Show children how you use writing:
- Writing your name or the child’s name on things.
- Making lists of things to do or items to pick up at the grocery store.
- Writing a note to letter.
- Writing in a diary.
- Writing events on a calendar.
Provide lots of writing materials:
- Have lots of paper and different kinds of paper available and accessible (for example, in the child’s room and in a play area).
- Have lots of pencils, crayons, markers available and accessible.
- Provide children with blank books to draw and write in.
- Provide children with office forms, phone message pads, smaller notebooks and pocket calendars.

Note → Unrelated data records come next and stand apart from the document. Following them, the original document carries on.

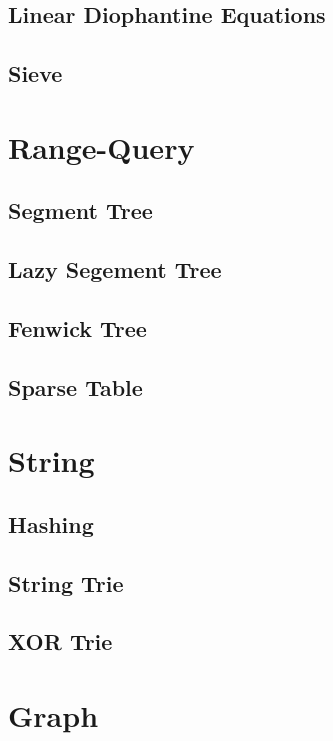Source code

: \documentclass[a4paper, twocolumn]{article}
\begin{document}
\subsection{Linear Diophantine Equations}

\subsection{Sieve}



\section{Range-Query}
\subsection{Segment Tree}

\subsection{Lazy Segement Tree}

\subsection{Fenwick Tree}

\subsection{Sparse Table}



\section{String}
\subsection{Hashing}

\subsection{String Trie}

\subsection{XOR Trie}



\section{Graph}
\end{document}
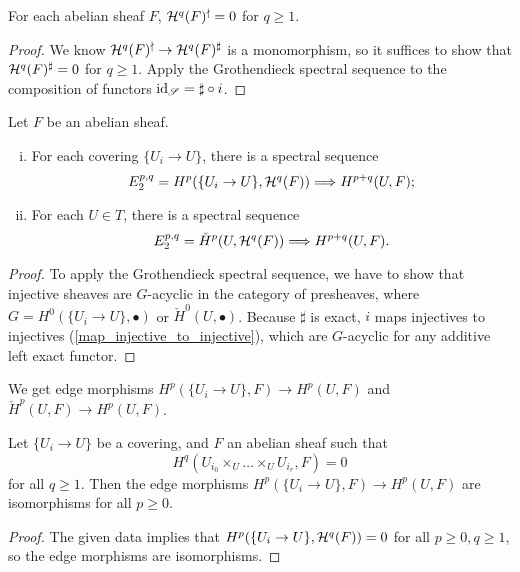 \documentclass[11pt]{amsart}
\begin{document}
\begin{prop}
\label{sheafification_vanish}
    For each abelian sheaf $F$, $\mathcal{H}^q(F)^{\nmid} = 0$ for $q\ge 1$.
\end{prop}

\begin{proof}
    We know $\mathcal{H}^q(F)^{\nmid} \to \mathcal{H}^q(F)^\sharp$ is a monomorphism, so it suffices to show that $\mathcal{H}^q(F)^\sharp = 0$ for $q\ge 1$. Apply the Grothendieck spectral sequence to the composition of functors $\operatorname{id}_{\mathscr{S}} = \sharp \circ i$.
\end{proof}


\begin{thm}
Let $F$ be an abelian sheaf.
    \begin{enumerate}[(i)]
        \item For each covering $\{U_i\to U\}$, there is a spectral sequence
        \[E_2^{p,q} = H^p(\{U_i\to U\}, \mathcal{H}^q(F)) \Longrightarrow H^{p+q}(U, F);\]
        \item For each $U\in T$, there is a spectral sequence
        \[E_2^{p,q} = \check{H}^p(U, \mathcal{H}^q(F)) \Longrightarrow H^{p+q}(U, F).\]
    \end{enumerate}
\end{thm}

\begin{proof}
    To apply the Grothendieck spectral sequence, we have to show that injective sheaves are $G$-acyclic in the category of presheaves, where $G = H^0(\{U_i\to U\},\bullet)$ or $\check{H}^0(U,\bullet)$. Because $\sharp$ is exact, $i$ maps injectives to injectives (\ref{map_injective_to_injective}), which are $G$-acyclic for any additive left exact functor. 
\end{proof}


We get edge morphisms $H^p(\{U_i\to U\}, F)\to H^p(U, F)$ and $\check{H}^p(U,F)\to H^p(U,F)$.

\begin{cor}
\label{edge_morphism_is_iso}
    Let $\{U_i\to U\}$ be a covering, and $F$ an abelian sheaf such that 
    \[H^q(U_{i_0}\times_U \dots \times_U U_{i_r}, F) = 0\]
    for all $q\ge 1$. Then the edge morphisms $H^p(\{U_i\to U\}, F)\to H^p(U, F)$ are isomorphisms for all $p\ge 0$.
\end{cor}

\begin{proof}
    The given data implies that $H^p(\{U_i\to U\}, \mathcal{H}^q(F)) = 0$ for all $p\ge 0, q\ge 1$, so the edge morphisms are isomorphisms.
\end{proof}
\end{document}

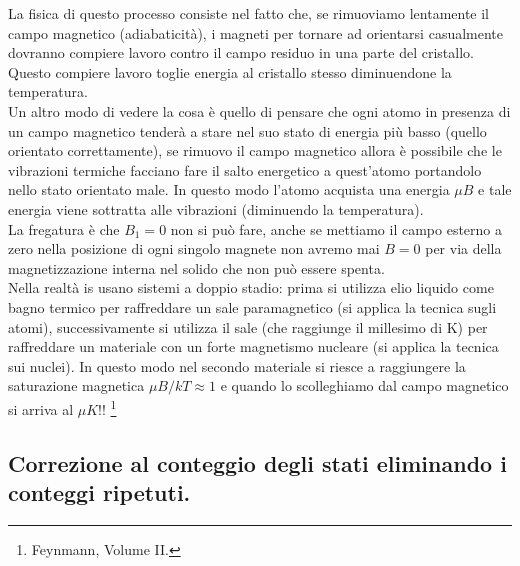 La fisica di questo processo consiste nel fatto che, se rimuoviamo lentamente il campo magnetico (adiabaticità), i magneti per tornare ad orientarsi casualmente dovranno compiere lavoro contro il campo residuo in una parte del cristallo. Questo compiere lavoro toglie energia al cristallo stesso diminuendone la temperatura.\\
Un altro modo di vedere la cosa è quello di pensare che ogni atomo in presenza di un campo magnetico tenderà a stare nel suo stato di energia più basso (quello orientato correttamente), se rimuovo il campo magnetico allora è possibile che le vibrazioni termiche facciano fare il salto energetico a quest'atomo portandolo nello stato orientato male. In questo modo l'atomo acquista una energia $\mu B$ e tale energia viene sottratta alle vibrazioni (diminuendo la temperatura).\\
La fregatura è che $B_1=0$ non si può fare, anche se mettiamo il campo esterno a zero nella posizione di ogni singolo magnete non avremo mai $B = 0$ per via della magnetizzazione interna nel solido che non può essere spenta.\\
Nella realtà is usano sistemi a doppio stadio: prima si utilizza elio liquido come bagno termico per raffreddare un sale paramagnetico (si applica la tecnica sugli atomi), successivamente si utilizza il sale (che raggiunge il millesimo di K) per raffreddare un materiale con un forte magnetismo nucleare (si applica la tecnica sui nuclei). In questo modo nel secondo materiale si riesce a raggiungere la saturazione magnetica $\mu B /kT\approx  1$ e quando lo scolleghiamo dal campo magnetico si arriva al $\mu K$!!
\footnote{Feynmann, Volume II.}
 
\subsection{Correzione al conteggio degli stati eliminando i conteggi ripetuti.}%
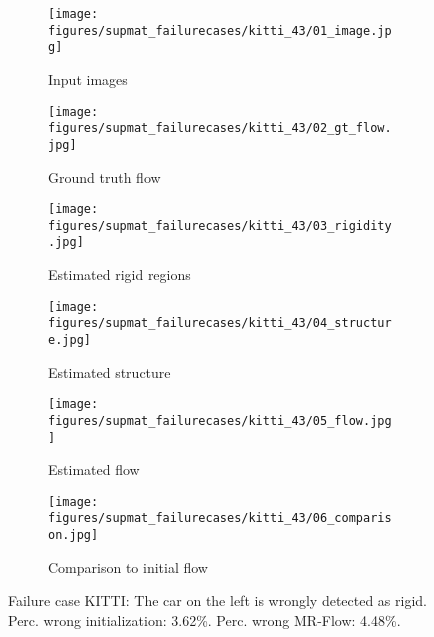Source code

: \documentclass[10pt,twocolumn,letterpaper]{article}
\begin{document}
\begin{figure*}[ht]
\captionsetup{justification=centering}
\centering
\begin{subfigure}[t]{\failurewidth}
	\texttt{[image: figures/supmat\_failurecases/kitti\_43/01\_image.jpg]}
	\caption{Input images}
\end{subfigure}\begin{subfigure}[t]{\failurewidth}
	\texttt{[image: figures/supmat\_failurecases/kitti\_43/02\_gt\_flow.jpg]}
	\caption{Ground truth flow}
\end{subfigure}\begin{subfigure}[t]{\failurewidth}
	\texttt{[image: figures/supmat\_failurecases/kitti\_43/03\_rigidity.jpg]}
	\caption{Estimated rigid regions}
\end{subfigure}
\begin{subfigure}[t]{\failurewidth}
	\texttt{[image: figures/supmat\_failurecases/kitti\_43/04\_structure.jpg]}
	\caption{Estimated structure}
\end{subfigure}\begin{subfigure}[t]{\failurewidth}
	\texttt{[image: figures/supmat\_failurecases/kitti\_43/05\_flow.jpg]}
	\caption{Estimated flow}
\end{subfigure}\begin{subfigure}[t]{\failurewidth}
	\texttt{[image: figures/supmat\_failurecases/kitti\_43/06\_comparison.jpg]}
	\caption{Comparison to initial flow}
\end{subfigure}
\caption{Failure case KITTI: The car on the left is wrongly detected as rigid. \\ Perc. wrong initialization: 3.62\%. Perc. wrong MR-Flow: 4.48\%. }
\label{fig:failure_kitti_clean}
\end{figure*}
\end{document}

Create reasons for your child to write:
Of course younger children won’t be able to actually write. The point is to ask them to try, help them if they ask (but don’t do it for them), encourage them to pretend to write (just like Mommy or daddy does) and praise any effort. Here are some specific suggestions:
- Ask your child to put their name on all art work or other creations.
- Have children make lists of things they want to remember, or simply to imitate you when you have a list.
- Ask children to write a note for a sibling, friend, grandparent or child care provider.
- Encourage a daily writing experience by giving children a diary and having them write in it at a regular time. (Younger children can just scribble. Older children can perhaps draw a picture and describe things that happened.)
- Help note children’s schedules on a calendar. What will they be doing this week? Important upcoming events can be noted.
Make writing part of their play
Children love to pretend. Add a writing element to pretend play, such as:
- Office or home play should include paper and pencils.
- A pretend restaurant can include children creating menus and taking orders on note paper.
- If you have a play telephone, put a phone message pad nearby with pencils and encourage notes.
- Provide envelopes and paper and encourage letter writing as one way pretend characters can communicate with one another.